Thursday, February 24, 2005

basement guy blues

I was looking out my window the other day and I couldn’t help thinking that I was looking into a giant snow globe that someone had just giving a mighty shake and sat down. Huge white flakes were falling slowly and vertically without anything but themselves to give them direction. No wind to rush them. No breeze to send them from their perpendicular path with the ground. It was very pretty.

The basement is starting to take shape. The guy that is doing it is very nice but I can’t seem to function at all when there is someone in my house, even if he is in my basement and I seldom see him. It throws my routine off, not that I have much of one but I am always conscious of him down there and so I tip toe around my house like I don’t belong, unable to concentrate on any one task? I can’t do my laundry and I can’t vacuum because he had to remove the central vac and I can’t even do my exercise routine because what if he needs something when I am in the middle of it?? Yesterday I just decided to escape the house for a bit and ended up wandering the streets like some lost soul and finally ended up in the library. I borrowed three books –Atonement by Ian McEwan, Stones by Timothy Findley and Crossroads of Twilight by Robert Jordon. (Book ten of the wheel of time series) – after just reading over two thousand pages of another fantasy series I have no idea why I borrowed this one and to be truthful I don’t even know if I had read this one or not?? When a fantasy series get too long it get very confusing for me and I can’t remember what book I left off at. There should be a law, I do declare, that the maximum books to any series should never pass seven and should preferable stop at three like The Lord of The Rings. I need closure man!!
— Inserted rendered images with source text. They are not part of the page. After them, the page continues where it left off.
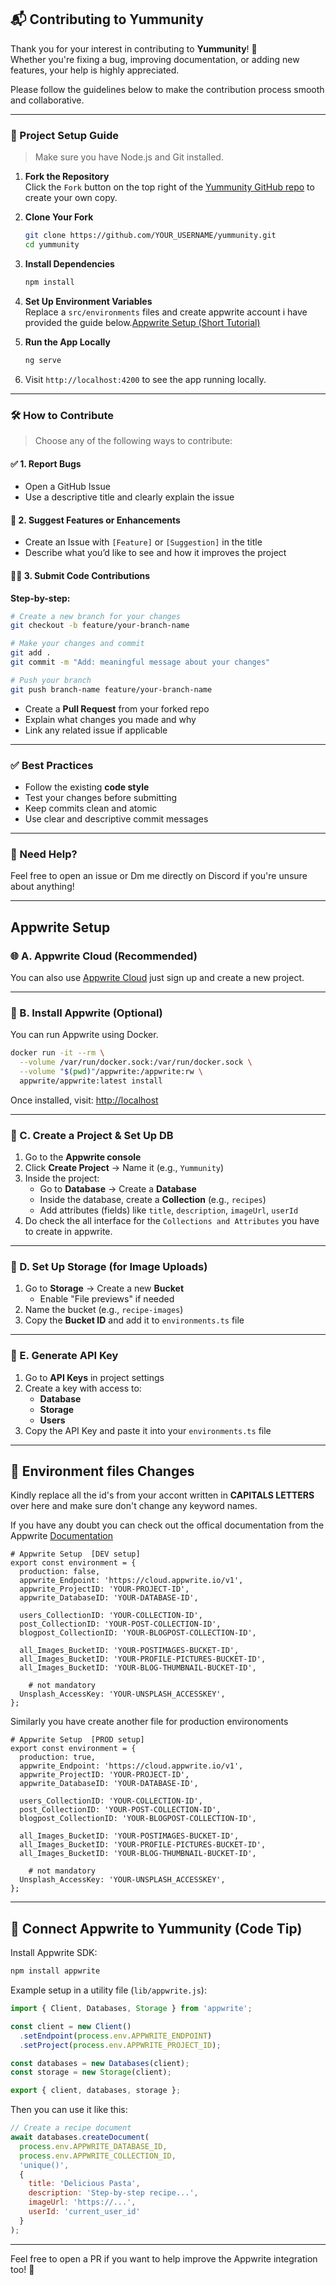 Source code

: ## 📬 Contributing to Yummunity

Thank you for your interest in contributing to **Yummunity**! 🎉  
Whether you're fixing a bug, improving documentation, or adding new features, your help is highly appreciated.

Please follow the guidelines below to make the contribution process smooth and collaborative.

---

### 📁 Project Setup Guide

> Make sure you have Node.js and Git installed.

1. **Fork the Repository**  
   Click the `Fork` button on the top right of the [Yummunity GitHub repo](https://github.com/pratap360/yummunity) to create your own copy.

2. **Clone Your Fork**
   ```bash
   git clone https://github.com/YOUR_USERNAME/yummunity.git
   cd yummunity
   ```

3. **Install Dependencies**
   ```bash
   npm install
   ```

4. **Set Up Environment Variables**  
   Replace a `src/environments` files and create appwrite account i have provided the guide below.[Appwrite Setup (Short Tutorial)](#appwrite-setup)


5. **Run the App Locally**
   ```bash
   ng serve
   ```

6. Visit `http://localhost:4200` to see the app running locally.

---

### 🛠️ How to Contribute

> Choose any of the following ways to contribute:

#### ✅ 1. Report Bugs
- Open a GitHub Issue
- Use a descriptive title and clearly explain the issue

#### 🚀 2. Suggest Features or Enhancements
- Create an Issue with `[Feature]` or `[Suggestion]` in the title
- Describe what you’d like to see and how it improves the project

#### 🧑‍💻 3. Submit Code Contributions

**Step-by-step:**
```bash
# Create a new branch for your changes
git checkout -b feature/your-branch-name

# Make your changes and commit
git add .
git commit -m "Add: meaningful message about your changes"

# Push your branch
git push branch-name feature/your-branch-name
```

- Create a **Pull Request** from your forked repo
- Explain what changes you made and why
- Link any related issue if applicable

---

### ✅ Best Practices

- Follow the existing **code style**
- Test your changes before submitting
- Keep commits clean and atomic
- Use clear and descriptive commit messages

---

### 🤛 Need Help?

Feel free to open an issue or Dm me directly on Discord if you're unsure about anything!

---
## Appwrite Setup


### 🌐 A. Appwrite Cloud (Recommended)
You can also use [Appwrite Cloud](https://cloud.appwrite.io/) just sign up and create a new project.

---

### 🔧 B. Install Appwrite (Optional)
You can run Appwrite using Docker.

```bash
docker run -it --rm \
  --volume /var/run/docker.sock:/var/run/docker.sock \
  --volume "$(pwd)"/appwrite:/appwrite:rw \
  appwrite/appwrite:latest install
```

Once installed, visit: [http://localhost](http://localhost)

---

### 📁 C. Create a Project & Set Up DB

1. Go to the **Appwrite console**
2. Click **Create Project** → Name it (e.g., `Yummunity`)
3. Inside the project:
   - Go to **Database** → Create a **Database**
   - Inside the database, create a **Collection** (e.g., `recipes`)
   - Add attributes (fields) like `title`, `description`, `imageUrl`, `userId`
4. Do check the all interface for the `Collections and Attributes` you have to create in appwrite.
---

### 📂 D. Set Up Storage (for Image Uploads)

1. Go to **Storage** → Create a new **Bucket**
   - Enable "File previews" if needed
2. Name the bucket (e.g., `recipe-images`)
3. Copy the **Bucket ID** and add it to `environments.ts` file

---

### 🔑 E. Generate API Key

1. Go to **API Keys** in project settings
2. Create a key with access to:
   - **Database**
   - **Storage**
   - **Users**
3. Copy the API Key and paste it into your `environments.ts` file

---


## 📅 Environment files Changes
Kindly replace all the id's from your accont written in **CAPITALS LETTERS** over here and make sure don't change any keyword names.

If you have any doubt you can check out the offical documentation from the Appwrite [ Documentation](https://appwrite.io/docs)

```env
# Appwrite Setup  [DEV setup]
export const environment = {
  production: false,
  appwrite_Endpoint: 'https://cloud.appwrite.io/v1',
  appwrite_ProjectID: 'YOUR-PROJECT-ID',
  appwrite_DatabaseID: 'YOUR-DATABASE-ID',

  users_CollectionID: 'YOUR-COLLECTION-ID',
  post_CollectionID: 'YOUR-POST-COLLECTION-ID',
  blogpost_CollectionID: 'YOUR-BLOGPOST-COLLECTION-ID',

  all_Images_BucketID: 'YOUR-POSTIMAGES-BUCKET-ID',
  all_Images_BucketID: 'YOUR-PROFILE-PICTURES-BUCKET-ID',
  all_Images_BucketID: 'YOUR-BLOG-THUMBNAIL-BUCKET-ID',

    # not mandatory
  Unsplash_AccessKey: 'YOUR-UNSPLASH_ACCESSKEY',
};

```
Similarly you have create another file for production environoments 

```env
# Appwrite Setup  [PROD setup]
export const environment = {
  production: true,
  appwrite_Endpoint: 'https://cloud.appwrite.io/v1',
  appwrite_ProjectID: 'YOUR-PROJECT-ID',
  appwrite_DatabaseID: 'YOUR-DATABASE-ID',

  users_CollectionID: 'YOUR-COLLECTION-ID',
  post_CollectionID: 'YOUR-POST-COLLECTION-ID',
  blogpost_CollectionID: 'YOUR-BLOGPOST-COLLECTION-ID',

  all_Images_BucketID: 'YOUR-POSTIMAGES-BUCKET-ID',
  all_Images_BucketID: 'YOUR-PROFILE-PICTURES-BUCKET-ID',
  all_Images_BucketID: 'YOUR-BLOG-THUMBNAIL-BUCKET-ID',

    # not mandatory
  Unsplash_AccessKey: 'YOUR-UNSPLASH_ACCESSKEY',
};

```
---


## 🔗 Connect Appwrite to Yummunity (Code Tip)

Install Appwrite SDK:
```bash
npm install appwrite
```

Example setup in a utility file (`lib/appwrite.js`):
```js
import { Client, Databases, Storage } from 'appwrite';

const client = new Client()
  .setEndpoint(process.env.APPWRITE_ENDPOINT)
  .setProject(process.env.APPWRITE_PROJECT_ID);

const databases = new Databases(client);
const storage = new Storage(client);

export { client, databases, storage };
```

Then you can use it like this:
```js
// Create a recipe document
await databases.createDocument(
  process.env.APPWRITE_DATABASE_ID,
  process.env.APPWRITE_COLLECTION_ID,
  'unique()',
  {
    title: 'Delicious Pasta',
    description: 'Step-by-step recipe...',
    imageUrl: 'https://...',
    userId: 'current_user_id'
  }
);
```

---

Feel free to open a PR if you want to help improve the Appwrite integration too! 🚀

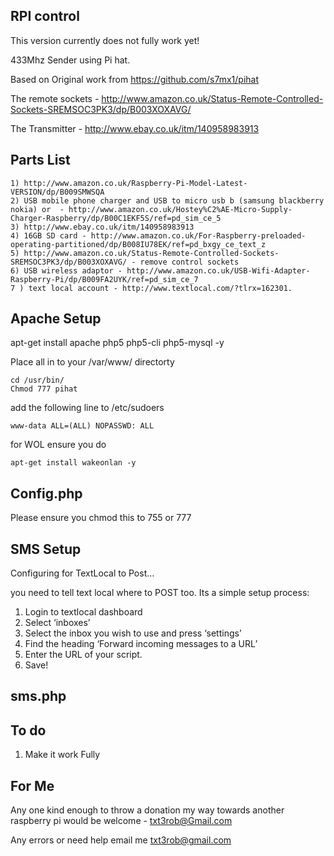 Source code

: RPI control
------------

This version currently does not fully work yet! 


433Mhz Sender using Pi hat.

Based on Original work from https://github.com/s7mx1/pihat

The remote sockets - http://www.amazon.co.uk/Status-Remote-Controlled-Sockets-SREMSOC3PK3/dp/B003XOXAVG/

The Transmitter - http://www.ebay.co.uk/itm/140958983913




Parts List
----------

```
1) http://www.amazon.co.uk/Raspberry-Pi-Model-Latest-VERSION/dp/B009SMWSQA
2) USB mobile phone charger and USB to micro usb b (samsung blackberry nokia) or  - http://www.amazon.co.uk/Hostey%C2%AE-Micro-Supply-Charger-Raspberry/dp/B00C1EKF5S/ref=pd_sim_ce_5
3) http://www.ebay.co.uk/itm/140958983913
4) 16GB SD card - http://www.amazon.co.uk/For-Raspberry-preloaded-operating-partitioned/dp/B008IU78EK/ref=pd_bxgy_ce_text_z
5) http://www.amazon.co.uk/Status-Remote-Controlled-Sockets-SREMSOC3PK3/dp/B003XOXAVG/ - remove control sockets
6) USB wireless adaptor - http://www.amazon.co.uk/USB-Wifi-Adapter-Raspberry-Pi/dp/B009FA2UYK/ref=pd_sim_ce_7
7 ) text local account - http://www.textlocal.com/?tlrx=162301.

```



Apache Setup
------------

apt-get install apache php5 php5-cli php5-mysql -y

Place all in to your /var/www/ directorty


```
cd /usr/bin/
Chmod 777 pihat
```

add the following line to /etc/sudoers
```
www-data ALL=(ALL) NOPASSWD: ALL
```
for WOL ensure you do 
```
apt-get install wakeonlan -y
```
Config.php
----------
Please ensure you chmod this to 755 or 777


SMS Setup
------------


Configuring for TextLocal to Post…

you need to tell text local where to POST too. Its a simple setup process:

1. Login to textlocal dashboard
2. Select ‘inboxes’
3. Select the inbox you wish to use and press ‘settings’
4. Find the heading ‘Forward incoming messages to a URL’
5. Enter the URL of your script.
6. Save!


sms.php
------------


To do
---------------
1) Make it work Fully

For Me
--------------
Any one kind enough to throw a donation my way towards another  raspberry pi  would be welcome - txt3rob@Gmail.com

Any errors or need help email me txt3rob@gmail.com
Last night I read two of the short stories from Stones. One was called Real Life Writes Real Bad and the other was called Stones – They are my first of Timothy Findley and now I want to read more of his. He certainly knows how to lead you into a story and keep you there. It also had me thinking for the first time that I want to start writing short stories about my mother (or a character very similar to her). I always thought it would be too hard to capture her but I am thinking about three particular moments that with the proper garnish could make one lengthy short story or three smaller ones. Two of the events I wasn’t around for, just heard these stories from her friend and from my dad. Small but compelling events from the 1950’s, early 60’s. I don’t know - I just want to go back there, walk beside her for a while, try to make my memory of her somewhat whole. I have all these smaller pieces but nothing really solid. I would like to give my girls a little glimpse of their grandmother - a day in her life - a look back?